Generasi Kreatif dan Kemandirian Kaum Muda Indonesia
Melahirkan
Generasi Kreatif
|
KOMPAS,
24 Desember 2014
DI dalam
buku The World is Flat, Thomas L
Friedman menggambarkan Tiongkok dan India sebagai dua negara yang mampu
mengembangkan ekonomi kreatif, khususnya dalam bidang teknologi informasi.
Dalam sekejap, Tiongkok dan India mampu menyaingi negara adidaya lain,
seperti Amerika Serikat dan Rusia; juga Eropa.
Di sini
letak keistimewaan ekonomi kreatif. Ia mampu membangun keseimbangan global
dengan menjadi salah satu kekuatan dalam mendongkrak pertumbuhan ekonomi
sebuah negara. Dunia yang makin datar akibat kecanggihan internet semakin
memacu para pelaku ekonomi kreatif untuk bersaing dalam kancah global.
Negara-negara lain terus berpacu untuk merebut pasar global dengan memajukan
ekonomi kreatif.
Pertanyaannya,
apa yang mesti dilakukan pemerintah dan masyarakat dalam rangka mendorong
kelahiran generasi kreatif? Apa pentingya ekonomi kreatif bagi negeri ini?
Ekonomi
kreatif mutlak diperlukan untuk membangun ketahanan sosial-ekonomi. Faktanya,
hampir di setiap daerah di negeri ini mempunyai potensi ekonomi kreatif yang
sangat luar biasa. Mereka mampu menghidupkan perekonomian daerah dengan
segala keterbatasannya. Bahkan, kalau mau jujur, sebenarnya perekonomian
nasional ditopang dengan tumbuhnya ekonomi kreatif. Hanya saja, para pelaku
ekonomi kreatif belum mendapatkan perhatian serius dari pemerintah.
Selama
bertahun-tahun sepertinya pemerintah belum melihat ekonomi kreatif sebagai
bagian penting dalam menumbuhkan perekonomian nasional. Ironisnya, justru
negara-negara lain yang mampu melihat potensi ekonomi kreatif di kalangan
kaum muda. Banyak film kartun dan animasi yang lahir dari kaum muda kita,
tetapi mereka jual ke negara lain. Lalu, karya tersebut diklaim negara lain.
Padahal, karya tersebut adalah karya asli kaum muda kita.
Di
samping itu, dalam jangka panjang, ekonomi kreatif dapat menjadi bagian dari
ketahanan sosial-politik. Radikalisme dan ekstremisme yang tumbuh di negeri
ini dapat diredam dengan memfasilitasi tumbuhnya ekonomi kreatif di kalangan
muda.
Kalau
melihat sejarah, kaum Muslim pada masa lalu sebenarnya juga sangat kreatif
dalam melahirkan para pedagang, baik di kalangan NU maupun Muhammadiyah.

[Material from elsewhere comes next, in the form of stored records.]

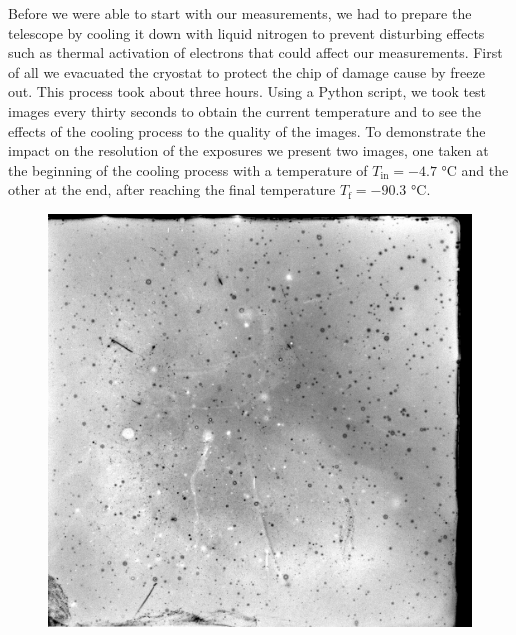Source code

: Before we were able to start with our measurements, we had to prepare the telescope by cooling it down with liquid nitrogen to prevent disturbing effects such as thermal activation of electrons that could affect our measurements. First of all we evacuated the cryostat to protect the chip of damage cause by freeze out. This process took about three hours. Using a Python script, we took test images every thirty seconds to obtain the current temperature and to see the effects of the cooling process to the quality of the images. To demonstrate the impact on the resolution of the exposures we present two images, one taken at the beginning of the cooling process with a temperature of $T_{\text{in}} = -4.7$ °C  and the other at the end, after reaching the final temperature $T_{\text{f}} = -90.3$ °C.
\begin{figure}[H]
	\begin{minipage}{0.35\textwidth}
	\hspace{0.15\textwidth}
		\includegraphics[scale = 0.17]{figures/Exposures/cooling_start}
	\end{minipage}
	\hfill
	\begin{minipage}{0.35\textwidth}
		\hspace{-0.4\textwidth}

\end{minipage}
\end{figure}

Akibatnya, dua ormas besar ini menjadi lokomotif gerakan moderasi Islam,
bukan hanya di Indonesia melainkan juga di dunia internasional. Tumbuhnya
industri fashion, perbukuan, dan perbankan yang berlandaskan tumbuhnya kesadaran
keagamaan sebenarnya sangat membantu untuk meredam infiltrasi radikalisme dan
ekstremisme yang disebabkan peminggiran dan penindasan dalam sektor ekonomi
dan politik.
Nalar kreatif
Karena
itu, pemerintah perlu memperhatikan ekonomi kreatif dengan serius. Yang perlu
digarisbawahi, untuk menumbuhkan ekonomi kreatif bukan hal yang mudah.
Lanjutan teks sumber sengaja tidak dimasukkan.